• WORK TO BE COMPLETED
Among the records that follow, set down only the lines from the one containing "Since both speaker" to the one containing "because different speakers", both included, exactly.

• AVAILABLE DATA
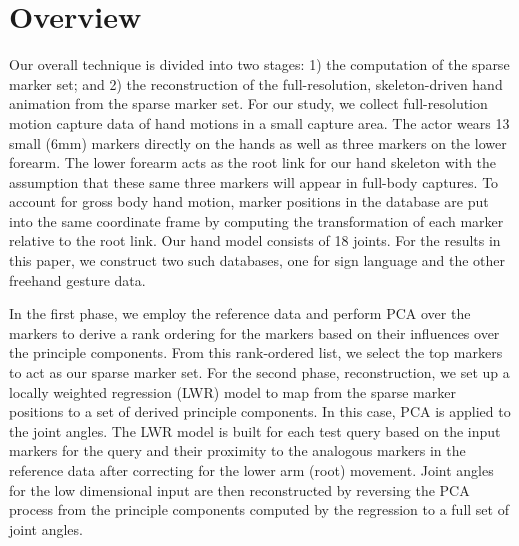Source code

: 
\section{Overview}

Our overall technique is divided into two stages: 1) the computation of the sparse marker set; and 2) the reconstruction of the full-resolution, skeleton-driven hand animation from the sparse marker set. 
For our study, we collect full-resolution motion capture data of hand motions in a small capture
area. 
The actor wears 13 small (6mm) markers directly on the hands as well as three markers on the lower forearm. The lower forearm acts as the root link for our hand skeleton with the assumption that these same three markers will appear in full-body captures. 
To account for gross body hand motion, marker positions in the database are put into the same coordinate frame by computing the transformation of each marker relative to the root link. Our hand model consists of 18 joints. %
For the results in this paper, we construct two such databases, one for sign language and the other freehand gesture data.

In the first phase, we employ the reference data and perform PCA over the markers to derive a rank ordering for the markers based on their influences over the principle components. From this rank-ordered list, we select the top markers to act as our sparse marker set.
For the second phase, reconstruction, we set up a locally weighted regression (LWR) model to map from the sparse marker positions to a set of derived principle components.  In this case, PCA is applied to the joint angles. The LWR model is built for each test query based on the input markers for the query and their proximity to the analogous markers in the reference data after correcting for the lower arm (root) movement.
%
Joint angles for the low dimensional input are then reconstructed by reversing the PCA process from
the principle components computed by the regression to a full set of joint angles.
---
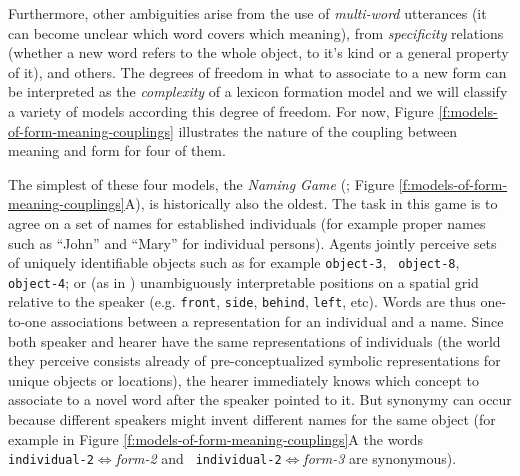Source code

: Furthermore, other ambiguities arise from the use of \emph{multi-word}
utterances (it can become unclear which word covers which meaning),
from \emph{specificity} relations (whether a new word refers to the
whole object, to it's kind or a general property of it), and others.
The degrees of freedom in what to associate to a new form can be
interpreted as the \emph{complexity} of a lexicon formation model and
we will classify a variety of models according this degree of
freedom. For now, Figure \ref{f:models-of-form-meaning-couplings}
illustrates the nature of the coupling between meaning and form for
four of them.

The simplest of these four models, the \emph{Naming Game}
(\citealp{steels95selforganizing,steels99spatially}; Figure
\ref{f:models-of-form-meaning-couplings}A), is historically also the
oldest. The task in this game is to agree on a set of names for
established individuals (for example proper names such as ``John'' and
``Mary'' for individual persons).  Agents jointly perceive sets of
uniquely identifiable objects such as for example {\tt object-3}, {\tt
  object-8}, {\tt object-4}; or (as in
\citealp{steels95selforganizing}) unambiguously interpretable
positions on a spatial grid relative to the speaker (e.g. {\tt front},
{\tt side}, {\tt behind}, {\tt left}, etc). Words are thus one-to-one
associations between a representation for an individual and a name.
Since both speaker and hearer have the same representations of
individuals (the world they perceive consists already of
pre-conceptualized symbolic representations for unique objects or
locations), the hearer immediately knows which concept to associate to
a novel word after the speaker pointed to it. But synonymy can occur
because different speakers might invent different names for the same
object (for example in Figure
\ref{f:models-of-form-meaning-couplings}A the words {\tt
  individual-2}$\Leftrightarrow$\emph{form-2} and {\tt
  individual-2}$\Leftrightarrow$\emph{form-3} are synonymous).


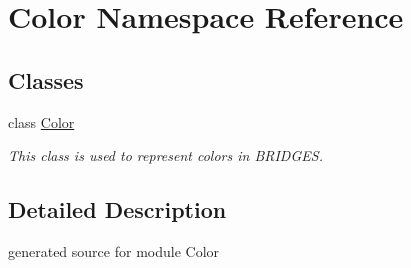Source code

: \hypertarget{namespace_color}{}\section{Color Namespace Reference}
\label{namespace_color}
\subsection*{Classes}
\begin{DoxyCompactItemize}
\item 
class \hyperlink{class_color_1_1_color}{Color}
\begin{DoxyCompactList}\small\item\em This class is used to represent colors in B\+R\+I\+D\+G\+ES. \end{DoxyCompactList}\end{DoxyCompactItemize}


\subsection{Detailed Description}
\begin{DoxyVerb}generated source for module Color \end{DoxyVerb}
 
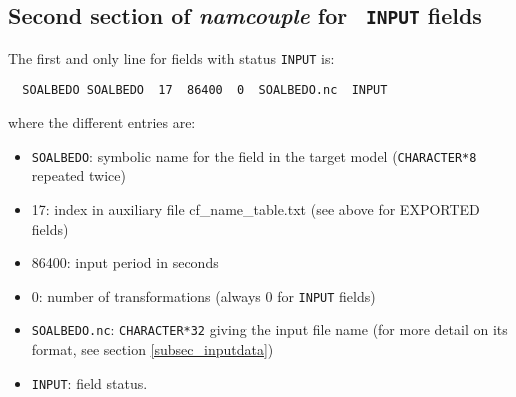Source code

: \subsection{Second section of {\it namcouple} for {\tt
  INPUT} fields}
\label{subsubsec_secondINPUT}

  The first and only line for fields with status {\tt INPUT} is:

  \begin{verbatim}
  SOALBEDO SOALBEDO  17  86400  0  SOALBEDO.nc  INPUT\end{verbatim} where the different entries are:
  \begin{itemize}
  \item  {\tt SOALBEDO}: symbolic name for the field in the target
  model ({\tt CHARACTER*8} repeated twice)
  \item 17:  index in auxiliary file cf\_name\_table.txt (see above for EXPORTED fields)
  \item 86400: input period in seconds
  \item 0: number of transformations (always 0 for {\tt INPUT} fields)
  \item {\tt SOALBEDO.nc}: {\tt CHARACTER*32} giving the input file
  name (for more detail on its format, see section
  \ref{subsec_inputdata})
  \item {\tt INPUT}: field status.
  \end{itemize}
* * *
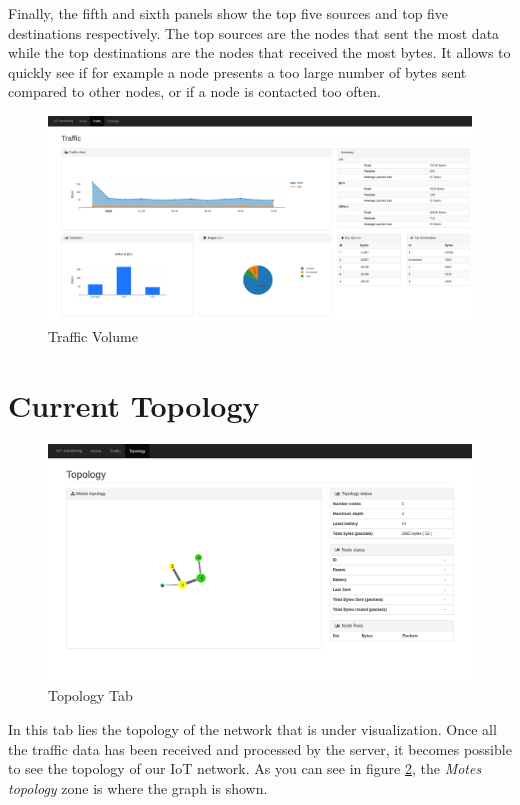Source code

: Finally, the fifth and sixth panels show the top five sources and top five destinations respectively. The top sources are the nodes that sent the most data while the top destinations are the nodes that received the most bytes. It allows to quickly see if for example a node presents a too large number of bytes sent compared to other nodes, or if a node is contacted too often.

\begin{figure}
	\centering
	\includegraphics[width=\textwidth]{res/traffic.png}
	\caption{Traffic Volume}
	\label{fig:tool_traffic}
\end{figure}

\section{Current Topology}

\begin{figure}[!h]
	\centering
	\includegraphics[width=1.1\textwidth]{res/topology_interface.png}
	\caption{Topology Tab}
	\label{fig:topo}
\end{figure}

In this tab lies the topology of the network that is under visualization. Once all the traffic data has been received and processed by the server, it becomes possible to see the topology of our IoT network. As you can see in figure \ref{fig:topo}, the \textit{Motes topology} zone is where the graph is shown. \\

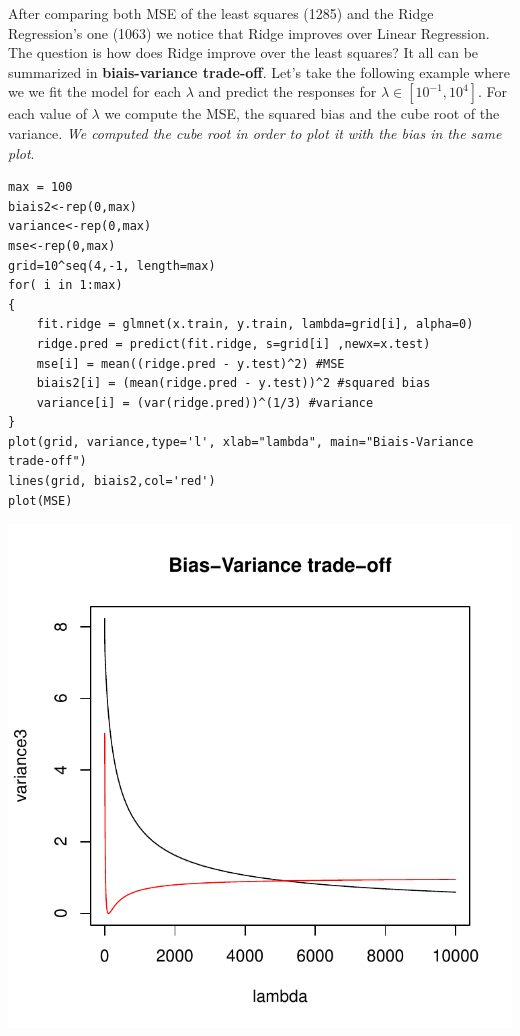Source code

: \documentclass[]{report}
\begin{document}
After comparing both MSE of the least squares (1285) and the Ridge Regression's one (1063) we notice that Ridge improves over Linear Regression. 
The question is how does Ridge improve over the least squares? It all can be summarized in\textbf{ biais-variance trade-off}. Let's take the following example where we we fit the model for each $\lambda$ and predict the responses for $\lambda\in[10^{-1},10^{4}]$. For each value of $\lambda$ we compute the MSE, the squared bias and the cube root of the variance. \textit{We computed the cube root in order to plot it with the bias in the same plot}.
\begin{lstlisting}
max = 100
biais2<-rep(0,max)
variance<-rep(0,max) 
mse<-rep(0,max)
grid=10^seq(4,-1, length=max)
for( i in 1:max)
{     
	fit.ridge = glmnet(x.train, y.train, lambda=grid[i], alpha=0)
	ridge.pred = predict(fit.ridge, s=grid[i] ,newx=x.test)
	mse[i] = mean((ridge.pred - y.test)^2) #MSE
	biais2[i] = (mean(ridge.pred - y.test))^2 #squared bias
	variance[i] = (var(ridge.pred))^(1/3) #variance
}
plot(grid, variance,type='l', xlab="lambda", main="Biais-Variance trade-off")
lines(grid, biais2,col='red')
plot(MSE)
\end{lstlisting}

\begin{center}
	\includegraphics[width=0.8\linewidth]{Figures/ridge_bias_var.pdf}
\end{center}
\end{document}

• ANSWER AREA
Since both speaker and hearer have the same representations of
individuals (the world they perceive consists already of
pre-conceptualized symbolic representations for unique objects or
locations), the hearer immediately knows which concept to associate to
a novel word after the speaker pointed to it. But synonymy can occur
because different speakers might invent different names for the same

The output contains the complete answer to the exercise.